Gold mining returns to Arctic as Miramar prepares Doris North site

Gold mining returns to Arctic as Miramar prepares Doris North site

Gold is returning to the North as Miramar Mining (TSX:MAE) readies a site along Canada’s Arctic coast for the first new gold mine development in a generation.

“It’s a great opportunity to see it coming back,” said Larry Connell, Miramar’s environmental manager.

Crews are now quarrying rock near the Vancouver-based company’s Doris North deposit in Nunavut and at the midpoint of Canada’s northern coastline south of the community of Cambridge Bay.

The rock will be used to build loading pads and a jetty for 12 barges loaded with equipment and supplies and now being marshalled in a yard at Hay River, N.W.T. The barges will eventually be towed up the Mackenzie River and through the Northwest Passage to the future mine site.

“It’s all the materials you need to build the earthworks and major buildings,” said Connell. “It is a long trip.”

If all goes well – and a final necessary permit is issued – construction on the $40-million mine will begin this winter with startup set for late 2008. That will make it the first new gold mine in the Canadian Arctic since the 1981 opening of the Lupin mine which produced until 2005.

It will also – for a while, anyway – be the only gold mine in the northern regions once famous for them.

Yellowknife was built over the underground tunnels of mines such as the Giant and the Con.

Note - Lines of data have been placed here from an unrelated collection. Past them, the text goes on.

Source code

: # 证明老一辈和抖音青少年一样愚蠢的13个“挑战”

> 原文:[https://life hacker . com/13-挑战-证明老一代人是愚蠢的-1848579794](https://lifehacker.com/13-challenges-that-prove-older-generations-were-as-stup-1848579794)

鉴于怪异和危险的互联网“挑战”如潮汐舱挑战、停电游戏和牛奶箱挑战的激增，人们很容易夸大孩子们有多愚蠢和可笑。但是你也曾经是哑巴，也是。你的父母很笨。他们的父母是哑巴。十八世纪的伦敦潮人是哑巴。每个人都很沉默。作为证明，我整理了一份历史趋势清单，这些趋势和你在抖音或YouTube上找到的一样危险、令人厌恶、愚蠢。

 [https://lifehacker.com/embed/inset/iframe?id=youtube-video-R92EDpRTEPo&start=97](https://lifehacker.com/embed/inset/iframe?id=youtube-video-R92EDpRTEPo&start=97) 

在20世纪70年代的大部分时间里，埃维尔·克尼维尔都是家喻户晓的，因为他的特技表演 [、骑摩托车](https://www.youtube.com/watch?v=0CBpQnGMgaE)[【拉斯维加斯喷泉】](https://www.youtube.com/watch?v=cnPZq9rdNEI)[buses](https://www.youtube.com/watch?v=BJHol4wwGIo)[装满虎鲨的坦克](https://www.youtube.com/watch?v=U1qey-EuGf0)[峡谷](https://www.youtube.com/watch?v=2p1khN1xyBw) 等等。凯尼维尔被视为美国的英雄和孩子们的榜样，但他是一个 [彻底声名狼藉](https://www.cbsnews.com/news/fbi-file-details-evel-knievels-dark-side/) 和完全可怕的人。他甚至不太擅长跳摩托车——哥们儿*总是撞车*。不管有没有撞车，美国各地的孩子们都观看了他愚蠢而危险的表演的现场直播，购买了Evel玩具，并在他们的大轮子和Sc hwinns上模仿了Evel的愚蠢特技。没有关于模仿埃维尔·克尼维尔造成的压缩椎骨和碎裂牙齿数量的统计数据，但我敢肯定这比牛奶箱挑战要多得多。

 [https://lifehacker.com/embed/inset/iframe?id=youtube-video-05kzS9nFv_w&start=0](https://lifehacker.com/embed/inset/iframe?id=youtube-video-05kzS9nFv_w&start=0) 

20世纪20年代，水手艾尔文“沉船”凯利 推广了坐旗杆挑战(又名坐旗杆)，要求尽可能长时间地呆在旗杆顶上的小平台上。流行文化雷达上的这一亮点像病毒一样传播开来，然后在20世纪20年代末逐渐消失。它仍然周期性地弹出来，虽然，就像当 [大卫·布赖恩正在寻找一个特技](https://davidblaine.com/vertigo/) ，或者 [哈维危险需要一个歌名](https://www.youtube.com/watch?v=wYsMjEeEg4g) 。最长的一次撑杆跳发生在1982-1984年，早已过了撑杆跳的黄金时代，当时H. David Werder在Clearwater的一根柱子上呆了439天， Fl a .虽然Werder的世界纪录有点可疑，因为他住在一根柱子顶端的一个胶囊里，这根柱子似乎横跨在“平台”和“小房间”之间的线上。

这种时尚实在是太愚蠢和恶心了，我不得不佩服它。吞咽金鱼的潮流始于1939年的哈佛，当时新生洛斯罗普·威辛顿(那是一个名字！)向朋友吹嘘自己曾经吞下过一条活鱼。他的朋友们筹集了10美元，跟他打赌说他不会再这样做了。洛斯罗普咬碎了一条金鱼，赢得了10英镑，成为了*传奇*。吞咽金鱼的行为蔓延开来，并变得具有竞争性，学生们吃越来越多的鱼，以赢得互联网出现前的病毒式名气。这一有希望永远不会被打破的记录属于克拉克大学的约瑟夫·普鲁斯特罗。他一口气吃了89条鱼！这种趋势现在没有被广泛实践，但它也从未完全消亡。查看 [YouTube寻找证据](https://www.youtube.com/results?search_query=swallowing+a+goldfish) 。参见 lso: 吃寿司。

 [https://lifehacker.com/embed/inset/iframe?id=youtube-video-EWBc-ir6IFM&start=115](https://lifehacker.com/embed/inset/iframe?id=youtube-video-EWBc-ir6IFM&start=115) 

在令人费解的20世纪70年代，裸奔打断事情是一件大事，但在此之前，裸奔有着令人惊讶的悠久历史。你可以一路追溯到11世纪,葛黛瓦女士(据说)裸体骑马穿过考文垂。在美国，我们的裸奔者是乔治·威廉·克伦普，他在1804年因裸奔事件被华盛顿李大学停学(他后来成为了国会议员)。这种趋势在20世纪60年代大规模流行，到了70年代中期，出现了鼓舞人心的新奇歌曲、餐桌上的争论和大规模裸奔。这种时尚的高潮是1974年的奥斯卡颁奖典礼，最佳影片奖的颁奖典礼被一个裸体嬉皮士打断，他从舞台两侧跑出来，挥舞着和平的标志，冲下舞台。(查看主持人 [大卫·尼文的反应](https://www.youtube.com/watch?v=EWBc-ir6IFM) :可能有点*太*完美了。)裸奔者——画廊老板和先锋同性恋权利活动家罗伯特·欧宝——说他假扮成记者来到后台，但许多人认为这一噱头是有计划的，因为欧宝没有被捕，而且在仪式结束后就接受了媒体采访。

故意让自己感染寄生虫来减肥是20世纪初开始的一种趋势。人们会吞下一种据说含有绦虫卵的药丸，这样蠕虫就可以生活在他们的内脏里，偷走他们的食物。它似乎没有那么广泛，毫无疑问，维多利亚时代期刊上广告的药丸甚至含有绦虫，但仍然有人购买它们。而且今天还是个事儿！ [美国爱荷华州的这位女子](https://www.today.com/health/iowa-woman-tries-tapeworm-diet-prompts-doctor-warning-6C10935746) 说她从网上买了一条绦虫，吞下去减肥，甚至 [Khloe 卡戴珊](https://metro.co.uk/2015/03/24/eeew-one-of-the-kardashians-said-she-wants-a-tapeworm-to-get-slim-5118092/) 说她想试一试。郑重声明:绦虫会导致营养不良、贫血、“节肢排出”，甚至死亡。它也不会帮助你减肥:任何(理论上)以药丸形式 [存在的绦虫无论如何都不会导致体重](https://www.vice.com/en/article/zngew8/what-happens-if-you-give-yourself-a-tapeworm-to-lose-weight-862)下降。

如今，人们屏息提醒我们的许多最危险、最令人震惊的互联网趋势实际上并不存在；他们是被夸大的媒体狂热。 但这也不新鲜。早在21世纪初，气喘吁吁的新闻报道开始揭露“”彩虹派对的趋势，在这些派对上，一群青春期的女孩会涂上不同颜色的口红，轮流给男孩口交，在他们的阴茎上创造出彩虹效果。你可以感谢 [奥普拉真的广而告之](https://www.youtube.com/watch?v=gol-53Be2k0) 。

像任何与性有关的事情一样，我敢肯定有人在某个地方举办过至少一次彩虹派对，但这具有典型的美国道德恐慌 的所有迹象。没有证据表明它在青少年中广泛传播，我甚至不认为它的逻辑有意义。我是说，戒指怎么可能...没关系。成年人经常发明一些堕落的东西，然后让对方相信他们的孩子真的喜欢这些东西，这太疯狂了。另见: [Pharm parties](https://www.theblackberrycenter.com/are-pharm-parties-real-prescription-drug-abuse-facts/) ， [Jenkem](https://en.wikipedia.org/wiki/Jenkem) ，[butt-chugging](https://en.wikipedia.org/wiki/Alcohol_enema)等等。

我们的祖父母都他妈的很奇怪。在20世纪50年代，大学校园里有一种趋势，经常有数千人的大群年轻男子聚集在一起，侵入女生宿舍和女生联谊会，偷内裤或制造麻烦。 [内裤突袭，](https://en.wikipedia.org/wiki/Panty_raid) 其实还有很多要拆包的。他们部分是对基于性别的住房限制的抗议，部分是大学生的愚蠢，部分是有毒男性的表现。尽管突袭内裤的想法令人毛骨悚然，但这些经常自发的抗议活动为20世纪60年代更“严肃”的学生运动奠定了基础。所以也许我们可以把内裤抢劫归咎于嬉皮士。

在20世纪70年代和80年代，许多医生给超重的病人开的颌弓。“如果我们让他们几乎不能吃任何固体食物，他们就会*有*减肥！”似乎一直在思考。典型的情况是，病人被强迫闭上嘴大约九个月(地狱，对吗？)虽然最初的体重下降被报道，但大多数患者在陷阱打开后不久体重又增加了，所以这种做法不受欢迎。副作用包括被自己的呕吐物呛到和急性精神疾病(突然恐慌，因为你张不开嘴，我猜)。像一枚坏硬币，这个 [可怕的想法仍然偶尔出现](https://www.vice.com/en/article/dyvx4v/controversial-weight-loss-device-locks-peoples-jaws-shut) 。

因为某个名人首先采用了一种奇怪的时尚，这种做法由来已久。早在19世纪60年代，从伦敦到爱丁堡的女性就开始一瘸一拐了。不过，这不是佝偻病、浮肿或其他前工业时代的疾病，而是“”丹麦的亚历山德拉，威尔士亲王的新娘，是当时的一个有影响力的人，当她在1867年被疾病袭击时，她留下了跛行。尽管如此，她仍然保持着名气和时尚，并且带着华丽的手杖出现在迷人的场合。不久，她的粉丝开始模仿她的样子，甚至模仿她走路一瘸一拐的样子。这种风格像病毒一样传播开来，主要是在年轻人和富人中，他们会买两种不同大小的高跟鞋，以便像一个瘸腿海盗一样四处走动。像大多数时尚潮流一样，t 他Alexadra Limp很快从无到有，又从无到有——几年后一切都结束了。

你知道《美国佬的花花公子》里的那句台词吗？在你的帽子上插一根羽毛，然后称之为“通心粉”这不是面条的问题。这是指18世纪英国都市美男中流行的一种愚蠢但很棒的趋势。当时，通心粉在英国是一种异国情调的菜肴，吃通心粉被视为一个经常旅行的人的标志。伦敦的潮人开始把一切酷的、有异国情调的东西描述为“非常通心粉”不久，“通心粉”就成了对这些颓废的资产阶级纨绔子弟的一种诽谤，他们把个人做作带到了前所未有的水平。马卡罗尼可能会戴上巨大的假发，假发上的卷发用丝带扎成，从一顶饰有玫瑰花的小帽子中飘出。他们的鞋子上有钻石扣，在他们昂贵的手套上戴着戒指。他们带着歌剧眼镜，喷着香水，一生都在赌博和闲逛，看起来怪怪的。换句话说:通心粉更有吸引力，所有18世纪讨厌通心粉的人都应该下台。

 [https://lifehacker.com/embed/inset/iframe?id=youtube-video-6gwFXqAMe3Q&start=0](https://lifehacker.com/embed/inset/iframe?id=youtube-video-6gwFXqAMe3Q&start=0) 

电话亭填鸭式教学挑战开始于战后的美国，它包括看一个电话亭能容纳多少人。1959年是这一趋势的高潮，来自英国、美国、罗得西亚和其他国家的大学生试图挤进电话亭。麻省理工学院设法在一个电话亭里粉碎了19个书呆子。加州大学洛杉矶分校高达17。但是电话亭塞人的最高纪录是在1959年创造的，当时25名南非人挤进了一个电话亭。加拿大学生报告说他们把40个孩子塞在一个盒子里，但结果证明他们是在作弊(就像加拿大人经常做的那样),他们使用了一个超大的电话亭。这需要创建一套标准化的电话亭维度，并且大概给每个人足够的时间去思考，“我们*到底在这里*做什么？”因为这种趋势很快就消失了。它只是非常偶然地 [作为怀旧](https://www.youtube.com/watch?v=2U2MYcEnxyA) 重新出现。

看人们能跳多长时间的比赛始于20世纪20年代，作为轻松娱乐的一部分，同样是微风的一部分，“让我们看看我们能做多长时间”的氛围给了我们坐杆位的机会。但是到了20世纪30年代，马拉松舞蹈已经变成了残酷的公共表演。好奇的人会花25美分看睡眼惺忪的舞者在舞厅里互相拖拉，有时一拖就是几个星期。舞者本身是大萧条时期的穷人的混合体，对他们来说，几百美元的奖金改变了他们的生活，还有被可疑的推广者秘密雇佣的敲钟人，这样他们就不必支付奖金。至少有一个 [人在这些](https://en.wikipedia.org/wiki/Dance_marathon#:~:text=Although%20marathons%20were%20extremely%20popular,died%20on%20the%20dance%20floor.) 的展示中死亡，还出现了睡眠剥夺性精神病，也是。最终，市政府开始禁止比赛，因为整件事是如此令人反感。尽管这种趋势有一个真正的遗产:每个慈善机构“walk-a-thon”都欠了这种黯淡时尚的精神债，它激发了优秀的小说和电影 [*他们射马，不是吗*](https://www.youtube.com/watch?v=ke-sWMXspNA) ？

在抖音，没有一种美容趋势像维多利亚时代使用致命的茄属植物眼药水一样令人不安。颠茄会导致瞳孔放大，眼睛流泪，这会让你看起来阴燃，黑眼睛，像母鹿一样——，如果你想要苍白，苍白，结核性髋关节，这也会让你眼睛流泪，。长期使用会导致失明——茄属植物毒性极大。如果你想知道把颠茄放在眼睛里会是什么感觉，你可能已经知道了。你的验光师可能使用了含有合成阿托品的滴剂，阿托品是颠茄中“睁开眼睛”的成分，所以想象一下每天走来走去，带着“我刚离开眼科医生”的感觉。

The Discovery mine north of Yellowknife and the Lupin site in Nunavut kept a steady flow of the yellow metal heading south for generations.

But when Lupin closed in 2005 – the last of the North’s gold mines to do so – it was the end of an era.

Doris North could signal a rebirth, said Mike Vaydick, head of the N.W.T. and Nunavut Chamber of Mines.

“We’ve seen a big resurgence in exploration for gold, partly based on price,” he said.

Gold, now worth over $600 an ounce, is nearly twice as valuable as it was when some of those first-generation mines shut down.

Doris North, on its own, is a modest project with an ore body forecast to last only two years. However, Miramar plans to use profits from the high-grade mine to develop several deposits along a 60-kilometre stretch of rock.

“The intent is go much beyond,” said Connell.

There could be enough gold to keep Miramar busy for at least 15 years, and perhaps more, he said. One of the deposits, the Madrid, is estimated to contain 7.4 million ounces of gold, indicated and inferred.

Doris North is also the first gold mine to build on Inuit-owned land.

All royalties will be paid to Nunavut Tunngavik Inc., the corporation that oversees the Nunavut land claim. The federal government will receive only taxes.

Impact and benefits agreements have been signed with the local Kitikmeot Inuit Association. The mine is expected to offer between 125 and 150 jobs when it’s complete.

Doris North is unlikely to remain the only northern gold mine for long.

Agnico-Eagle’s (TSX:AEM) Meadowbank development, also in Nunavut near the central Arctic community of Baker Lake, is to begin production in 2010. Meadowbank offers 2.9 million ounces of proven and probable gold reserves. That mine is expected to cost $375 million to bring into production.

Gold prices are also strong enough to bring new interest to old mines. Vancouver-based Tyhee Resources is bulk sampling at the old Discovery mine north of Yellowknife to see if it would be economic to reopen that deposit.